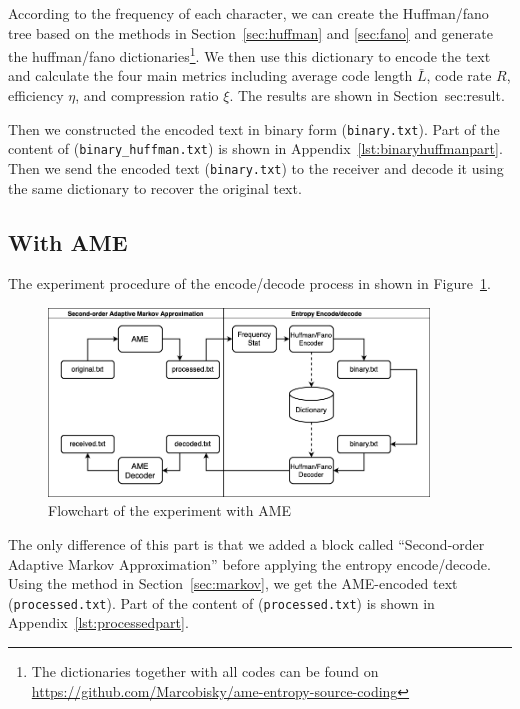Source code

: \documentclass[12pt,twoside]{article}
\begin{document}
According to the frequency of each character, we can create the Huffman/fano tree based on the methods in Section~\ref{sec:huffman} and \ref{sec:fano} and generate the huffman/fano dictionaries\footnote{The dictionaries together with all codes can be found on \url{https://github.com/Marcobisky/ame-entropy-source-coding}}. We then use this dictionary to encode the text and calculate the four main metrics including average code length $\bar{L}$, code rate $R$, efficiency $\eta$, and compression ratio $\xi$. The results are shown in Section~{sec:result}. 

Then we constructed the encoded text in binary form (\texttt{binary.txt}). Part of the content of (\texttt{binary\_huffman.txt}) is shown in Appendix~\ref{lst:binaryhuffmanpart}. Then we send the encoded text (\texttt{binary.txt}) to the receiver and decode it using the same dictionary to recover the original text.



\subsection{With AME}

The experiment procedure of the encode/decode process in shown in Figure~\ref{fig:with-ame}.

\begin{figure}[h!]
    \centering
    \includegraphics[width=0.9\textwidth]{with-ame2.png}
    \caption{Flowchart of the experiment with AME}
    \label{fig:with-ame}
\end{figure}

The only difference of this part is that we added a block called ``Second-order Adaptive Markov Approximation'' before applying the entropy encode/decode. Using the method in Section~\ref{sec:markov}, we get the AME-encoded text (\texttt{processed.txt}). Part of the content of (\texttt{processed.txt}) is shown in Appendix~\ref{lst:processedpart}.
\end{document}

- - - -

▶ **WORK ITEM**
For the word "Appendix", please say how many lines in the entries hold it, with only the number as the reply.

▶ **ANSWER FOR THE TASK**
2